Published 03/31/2022, 08:24 AM
Updated 03/31/2022, 08:42 AM
© Reuters.

By Geoffrey Smith 

Investing.com -- U.S. consumer spending slowed sharply in February as the effect of pandemic-driven stimulus programs faded and high inflation started to bite.

Personal spending rose only 0.2% on the month, down from an upwardly revised 2.7% in January, according to figures released by the Bureau of Economic Analysis. That was comfortably below expectations for a 0.5% rise. That was despite the fact that personal income rose a more respectable 0.5%, in a month when the effects of the winter wave of Covid-19 had already peaked. 

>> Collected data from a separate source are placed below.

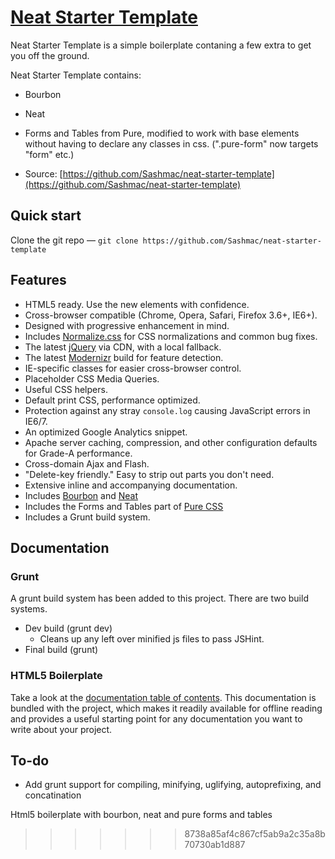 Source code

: # [Neat Starter Template](http://html5boilerplate.com)

Neat Starter Template is a simple boilerplate contaning a few extra to get you off the ground. 

Neat Starter Template contains:

* Bourbon
* Neat
* Forms and Tables from Pure, modified to work with base elements without having to declare any classes in css. (".pure-form" now targets "form" etc.)

* Source: [https://github.com/Sashmac/neat-starter-template](https://github.com/Sashmac/neat-starter-template)

## Quick start

Clone the git repo — `git clone
https://github.com/Sashmac/neat-starter-template`


## Features

* HTML5 ready. Use the new elements with confidence.
* Cross-browser compatible (Chrome, Opera, Safari, Firefox 3.6+, IE6+).
* Designed with progressive enhancement in mind.
* Includes [Normalize.css](http://necolas.github.com/normalize.css/) for CSS
  normalizations and common bug fixes.
* The latest [jQuery](http://jquery.com/) via CDN, with a local fallback.
* The latest [Modernizr](http://modernizr.com/) build for feature detection.
* IE-specific classes for easier cross-browser control.
* Placeholder CSS Media Queries.
* Useful CSS helpers.
* Default print CSS, performance optimized.
* Protection against any stray `console.log` causing JavaScript errors in
  IE6/7.
* An optimized Google Analytics snippet.
* Apache server caching, compression, and other configuration defaults for
  Grade-A performance.
* Cross-domain Ajax and Flash.
* "Delete-key friendly." Easy to strip out parts you don't need.
* Extensive inline and accompanying documentation.
* Includes [Bourbon](http://bourbon.io/) and [Neat](http://neat.bourbon.io/)
* Includes the Forms and Tables part of [Pure CSS](http://purecss.io/)
* Includes a Grunt build system.


## Documentation

### Grunt

A grunt build system has been added to this project. There are two build systems.

* Dev build (grunt dev) 
    - Cleans up any left over minified js files to pass JSHint.
* Final build (grunt)

### HTML5 Boilerplate

Take a look at the [documentation table of contents](doc/TOC.md). This
documentation is bundled with the project, which makes it readily available for
offline reading and provides a useful starting point for any documentation you
want to write about your project.


## To-do

* Add grunt support for compiling, minifying, uglifying, autoprefixing, and concatination

Html5 boilerplate with bourbon, neat and pure forms and tables
>>>>>>> 8738a85af4c867cf5ab9a2c35a8b70730ab1d887
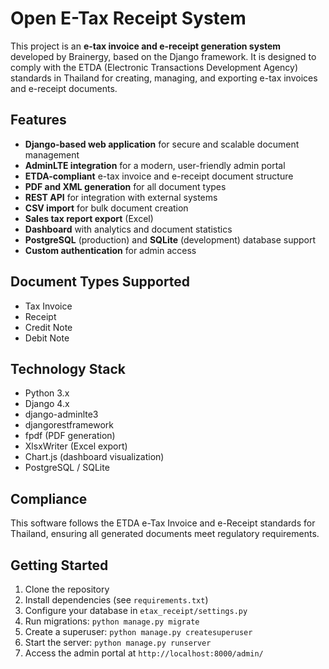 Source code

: # Open E-Tax Receipt System

This project is an **e-tax invoice and e-receipt generation system** developed by Brainergy, based on the Django framework. It is designed to comply with the ETDA (Electronic Transactions Development Agency) standards in Thailand for creating, managing, and exporting e-tax invoices and e-receipt documents.

## Features

- **Django-based web application** for secure and scalable document management
- **AdminLTE integration** for a modern, user-friendly admin portal
- **ETDA-compliant** e-tax invoice and e-receipt document structure
- **PDF and XML generation** for all document types
- **REST API** for integration with external systems
- **CSV import** for bulk document creation
- **Sales tax report export** (Excel)
- **Dashboard** with analytics and document statistics
- **PostgreSQL** (production) and **SQLite** (development) database support
- **Custom authentication** for admin access

## Document Types Supported
- Tax Invoice
- Receipt
- Credit Note
- Debit Note

## Technology Stack
- Python 3.x
- Django 4.x
- django-adminlte3
- djangorestframework
- fpdf (PDF generation)
- XlsxWriter (Excel export)
- Chart.js (dashboard visualization)
- PostgreSQL / SQLite

## Compliance
This software follows the ETDA e-Tax Invoice and e-Receipt standards for Thailand, ensuring all generated documents meet regulatory requirements.

## Getting Started
1. Clone the repository
2. Install dependencies (see `requirements.txt`)
3. Configure your database in `etax_receipt/settings.py`
4. Run migrations: `python manage.py migrate`
5. Create a superuser: `python manage.py createsuperuser`
6. Start the server: `python manage.py runserver`
7. Access the admin portal at `http://localhost:8000/admin/`


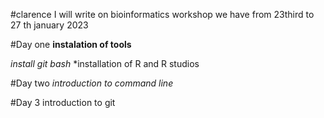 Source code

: #clarence
I will write on bioinformatics workshop we have from 23third to 27 th january 2023

#Day one 
**instalation of tools**

*install git bash*
*installation of R and R studios 

#Day two 
*introduction to command line*

#Day 3
introduction to git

At the same time, the data series widely seen as the Federal Reserve's preferred measure of inflation posted another chunky increase, with the index for personal consumer expenditures rising 0.6% on the month, taking the annual rate to 6.4%. The core rate of PCE inflation rose to 5.2%, both figures representing 40-year highs. Greg Daco, an analyst with Oxford Economics, noted that, adjusted for inflation, spending had fallen 0.4%.

Analysts view the PCE price index as a better guide to inflationary trends because it is quicker to reflect changes in prices for goods and services that are bought more regularly.  

The numbers provided fresh evidence of consumer spending reverting to more normal patterns, after two years punctuated by lockdowns and dominated by working-from-home pushed spending in the direction of home improvements and electronic appliances. The strongest gains were seen in food services and accommodation, along with recreation. By contrast, spending declined most on motor vehicles and parts, and on furnishings. 

That trend may yet have further to run: Oxford's Daco noted that spending on goods is still 7.7% above its pre-Covid trend, while spending on services is nearly 4% below it.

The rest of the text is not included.